WORK ORDER
Extract, unchanged, each line of the listing below from its first line through the line that contains "주로 마운트 시에 하는 작업들", inclusive, and nothing else.

SOURCE INFORMATION
• • •

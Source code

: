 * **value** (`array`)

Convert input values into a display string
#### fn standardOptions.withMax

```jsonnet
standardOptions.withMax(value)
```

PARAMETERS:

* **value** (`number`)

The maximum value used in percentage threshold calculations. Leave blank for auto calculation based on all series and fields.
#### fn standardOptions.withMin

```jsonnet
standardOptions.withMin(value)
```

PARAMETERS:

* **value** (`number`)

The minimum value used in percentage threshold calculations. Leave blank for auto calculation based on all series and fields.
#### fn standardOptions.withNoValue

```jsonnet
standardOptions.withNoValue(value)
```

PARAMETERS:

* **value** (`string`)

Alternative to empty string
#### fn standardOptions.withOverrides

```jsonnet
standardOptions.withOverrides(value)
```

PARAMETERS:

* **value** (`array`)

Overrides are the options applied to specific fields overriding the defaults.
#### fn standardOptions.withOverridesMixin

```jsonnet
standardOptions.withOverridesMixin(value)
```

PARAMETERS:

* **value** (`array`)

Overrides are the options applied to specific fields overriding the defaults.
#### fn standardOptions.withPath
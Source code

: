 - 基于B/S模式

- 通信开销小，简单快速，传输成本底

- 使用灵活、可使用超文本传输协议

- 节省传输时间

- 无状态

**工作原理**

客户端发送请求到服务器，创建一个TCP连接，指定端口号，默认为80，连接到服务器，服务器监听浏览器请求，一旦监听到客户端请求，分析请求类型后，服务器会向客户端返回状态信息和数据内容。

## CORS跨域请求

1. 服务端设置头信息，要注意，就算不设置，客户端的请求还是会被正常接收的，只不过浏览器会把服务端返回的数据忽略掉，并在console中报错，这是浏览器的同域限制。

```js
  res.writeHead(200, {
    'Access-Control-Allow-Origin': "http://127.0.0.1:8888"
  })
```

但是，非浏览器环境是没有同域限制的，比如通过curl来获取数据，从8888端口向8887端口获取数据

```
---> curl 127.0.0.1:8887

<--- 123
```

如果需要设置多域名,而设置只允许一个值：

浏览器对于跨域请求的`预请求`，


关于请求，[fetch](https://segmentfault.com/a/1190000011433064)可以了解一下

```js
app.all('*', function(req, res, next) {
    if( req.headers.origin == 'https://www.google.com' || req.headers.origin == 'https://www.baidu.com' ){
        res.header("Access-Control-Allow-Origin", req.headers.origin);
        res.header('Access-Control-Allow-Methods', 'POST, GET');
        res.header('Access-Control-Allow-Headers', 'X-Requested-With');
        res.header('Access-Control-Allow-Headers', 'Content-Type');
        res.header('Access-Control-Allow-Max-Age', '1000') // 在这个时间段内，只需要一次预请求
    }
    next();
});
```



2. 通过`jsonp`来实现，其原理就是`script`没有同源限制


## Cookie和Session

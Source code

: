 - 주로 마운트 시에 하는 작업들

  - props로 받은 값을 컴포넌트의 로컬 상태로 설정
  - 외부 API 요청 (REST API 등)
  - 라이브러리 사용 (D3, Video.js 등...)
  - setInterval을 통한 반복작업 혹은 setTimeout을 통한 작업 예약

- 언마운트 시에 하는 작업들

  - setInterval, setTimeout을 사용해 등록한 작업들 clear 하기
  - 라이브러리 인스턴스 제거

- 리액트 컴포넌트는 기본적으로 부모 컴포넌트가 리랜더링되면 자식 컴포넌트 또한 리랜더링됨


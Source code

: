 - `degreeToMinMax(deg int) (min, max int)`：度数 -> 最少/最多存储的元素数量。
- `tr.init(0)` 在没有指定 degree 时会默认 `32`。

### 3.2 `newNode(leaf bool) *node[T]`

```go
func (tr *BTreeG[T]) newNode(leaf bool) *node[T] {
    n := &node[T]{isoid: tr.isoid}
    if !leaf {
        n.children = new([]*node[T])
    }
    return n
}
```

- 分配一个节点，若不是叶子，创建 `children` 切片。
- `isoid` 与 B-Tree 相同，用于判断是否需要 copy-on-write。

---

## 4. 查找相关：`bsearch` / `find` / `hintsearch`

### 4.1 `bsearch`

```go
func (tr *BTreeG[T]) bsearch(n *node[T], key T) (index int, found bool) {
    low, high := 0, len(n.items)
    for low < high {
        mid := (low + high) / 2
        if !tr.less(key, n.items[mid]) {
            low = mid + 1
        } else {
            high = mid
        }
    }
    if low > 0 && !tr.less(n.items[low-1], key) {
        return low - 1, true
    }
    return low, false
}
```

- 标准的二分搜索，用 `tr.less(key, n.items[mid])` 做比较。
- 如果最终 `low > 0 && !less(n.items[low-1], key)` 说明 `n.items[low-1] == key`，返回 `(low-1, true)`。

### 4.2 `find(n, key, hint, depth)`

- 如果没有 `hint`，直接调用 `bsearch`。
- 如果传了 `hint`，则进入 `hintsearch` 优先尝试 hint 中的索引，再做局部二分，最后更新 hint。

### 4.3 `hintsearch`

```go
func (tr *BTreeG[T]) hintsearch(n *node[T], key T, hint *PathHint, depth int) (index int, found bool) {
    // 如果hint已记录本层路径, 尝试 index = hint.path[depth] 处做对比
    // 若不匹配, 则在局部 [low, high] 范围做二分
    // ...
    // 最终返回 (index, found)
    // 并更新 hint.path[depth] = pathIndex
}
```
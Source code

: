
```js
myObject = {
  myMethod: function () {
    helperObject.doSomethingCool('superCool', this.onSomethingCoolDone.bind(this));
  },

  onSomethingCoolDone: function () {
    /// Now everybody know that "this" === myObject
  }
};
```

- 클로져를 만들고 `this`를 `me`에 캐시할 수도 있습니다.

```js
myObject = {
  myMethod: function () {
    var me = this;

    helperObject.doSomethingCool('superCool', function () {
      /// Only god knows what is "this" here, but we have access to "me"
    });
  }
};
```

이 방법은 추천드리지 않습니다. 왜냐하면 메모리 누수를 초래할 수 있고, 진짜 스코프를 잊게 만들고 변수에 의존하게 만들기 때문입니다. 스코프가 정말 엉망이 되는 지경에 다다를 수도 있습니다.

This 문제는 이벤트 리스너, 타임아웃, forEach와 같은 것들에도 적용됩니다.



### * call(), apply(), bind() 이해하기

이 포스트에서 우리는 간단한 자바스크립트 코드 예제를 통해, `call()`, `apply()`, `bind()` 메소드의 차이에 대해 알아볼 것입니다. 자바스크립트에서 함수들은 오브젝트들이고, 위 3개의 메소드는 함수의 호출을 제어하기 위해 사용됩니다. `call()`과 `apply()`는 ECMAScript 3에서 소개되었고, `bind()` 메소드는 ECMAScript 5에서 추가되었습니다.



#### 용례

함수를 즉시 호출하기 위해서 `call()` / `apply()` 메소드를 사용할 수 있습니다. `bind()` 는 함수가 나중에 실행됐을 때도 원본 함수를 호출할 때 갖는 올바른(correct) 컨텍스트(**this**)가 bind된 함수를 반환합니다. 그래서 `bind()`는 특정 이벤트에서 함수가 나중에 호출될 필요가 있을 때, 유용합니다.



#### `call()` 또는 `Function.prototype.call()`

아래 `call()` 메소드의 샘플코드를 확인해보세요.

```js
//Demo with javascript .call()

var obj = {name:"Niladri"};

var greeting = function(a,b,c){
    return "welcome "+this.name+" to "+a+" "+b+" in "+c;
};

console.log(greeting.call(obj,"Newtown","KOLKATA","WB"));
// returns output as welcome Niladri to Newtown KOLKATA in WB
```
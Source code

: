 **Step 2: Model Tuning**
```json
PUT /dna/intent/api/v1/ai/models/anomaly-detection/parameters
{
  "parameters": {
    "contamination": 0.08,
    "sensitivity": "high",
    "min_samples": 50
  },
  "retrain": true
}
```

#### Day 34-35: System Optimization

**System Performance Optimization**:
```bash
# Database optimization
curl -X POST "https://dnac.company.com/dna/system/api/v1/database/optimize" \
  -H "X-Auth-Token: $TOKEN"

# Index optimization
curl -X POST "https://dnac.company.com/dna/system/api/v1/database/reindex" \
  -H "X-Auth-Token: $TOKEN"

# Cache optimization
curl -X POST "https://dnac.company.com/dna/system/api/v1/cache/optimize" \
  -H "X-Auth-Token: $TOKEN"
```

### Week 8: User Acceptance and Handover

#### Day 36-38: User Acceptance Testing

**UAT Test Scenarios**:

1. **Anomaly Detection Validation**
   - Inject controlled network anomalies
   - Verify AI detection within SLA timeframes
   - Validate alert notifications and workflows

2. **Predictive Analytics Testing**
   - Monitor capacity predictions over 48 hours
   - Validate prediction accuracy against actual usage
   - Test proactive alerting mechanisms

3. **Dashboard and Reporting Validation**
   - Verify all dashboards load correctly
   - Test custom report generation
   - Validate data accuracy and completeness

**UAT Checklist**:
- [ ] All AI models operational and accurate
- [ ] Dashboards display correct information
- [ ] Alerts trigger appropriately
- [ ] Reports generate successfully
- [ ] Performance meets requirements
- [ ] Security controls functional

• • •

SOLUTION TO THIS TASK
Source code

: * **value** (`array`)

Convert input values into a display string
#### fn standardOptions.withMax

```jsonnet
standardOptions.withMax(value)
```

PARAMETERS:

* **value** (`number`)

The maximum value used in percentage threshold calculations. Leave blank for auto calculation based on all series and fields.
#### fn standardOptions.withMin

```jsonnet
standardOptions.withMin(value)
```

PARAMETERS:

* **value** (`number`)

The minimum value used in percentage threshold calculations. Leave blank for auto calculation based on all series and fields.
#### fn standardOptions.withNoValue

```jsonnet
standardOptions.withNoValue(value)
```

PARAMETERS:

* **value** (`string`)

Alternative to empty string
#### fn standardOptions.withOverrides

```jsonnet
standardOptions.withOverrides(value)
```

PARAMETERS:

* **value** (`array`)

Overrides are the options applied to specific fields overriding the defaults.
#### fn standardOptions.withOverridesMixin

```jsonnet
standardOptions.withOverridesMixin(value)
```

PARAMETERS:

* **value** (`array`)

Overrides are the options applied to specific fields overriding the defaults.
#### fn standardOptions.withPath
Source code

: - 基于B/S模式

- 通信开销小，简单快速，传输成本底

- 使用灵活、可使用超文本传输协议

- 节省传输时间

- 无状态

**工作原理**

客户端发送请求到服务器，创建一个TCP连接，指定端口号，默认为80，连接到服务器，服务器监听浏览器请求，一旦监听到客户端请求，分析请求类型后，服务器会向客户端返回状态信息和数据内容。

## CORS跨域请求

1. 服务端设置头信息，要注意，就算不设置，客户端的请求还是会被正常接收的，只不过浏览器会把服务端返回的数据忽略掉，并在console中报错，这是浏览器的同域限制。

```js
  res.writeHead(200, {
    'Access-Control-Allow-Origin': "http://127.0.0.1:8888"
  })
```

但是，非浏览器环境是没有同域限制的，比如通过curl来获取数据，从8888端口向8887端口获取数据

```
---> curl 127.0.0.1:8887

<--- 123
```

如果需要设置多域名,而设置只允许一个值：

浏览器对于跨域请求的`预请求`，


关于请求，[fetch](https://segmentfault.com/a/1190000011433064)可以了解一下

```js
app.all('*', function(req, res, next) {
    if( req.headers.origin == 'https://www.google.com' || req.headers.origin == 'https://www.baidu.com' ){
        res.header("Access-Control-Allow-Origin", req.headers.origin);
        res.header('Access-Control-Allow-Methods', 'POST, GET');
        res.header('Access-Control-Allow-Headers', 'X-Requested-With');
        res.header('Access-Control-Allow-Headers', 'Content-Type');
        res.header('Access-Control-Allow-Max-Age', '1000') // 在这个时间段内，只需要一次预请求
    }
    next();
});
```



2. 通过`jsonp`来实现，其原理就是`script`没有同源限制


## Cookie和Session

Source code

: - 주로 마운트 시에 하는 작업들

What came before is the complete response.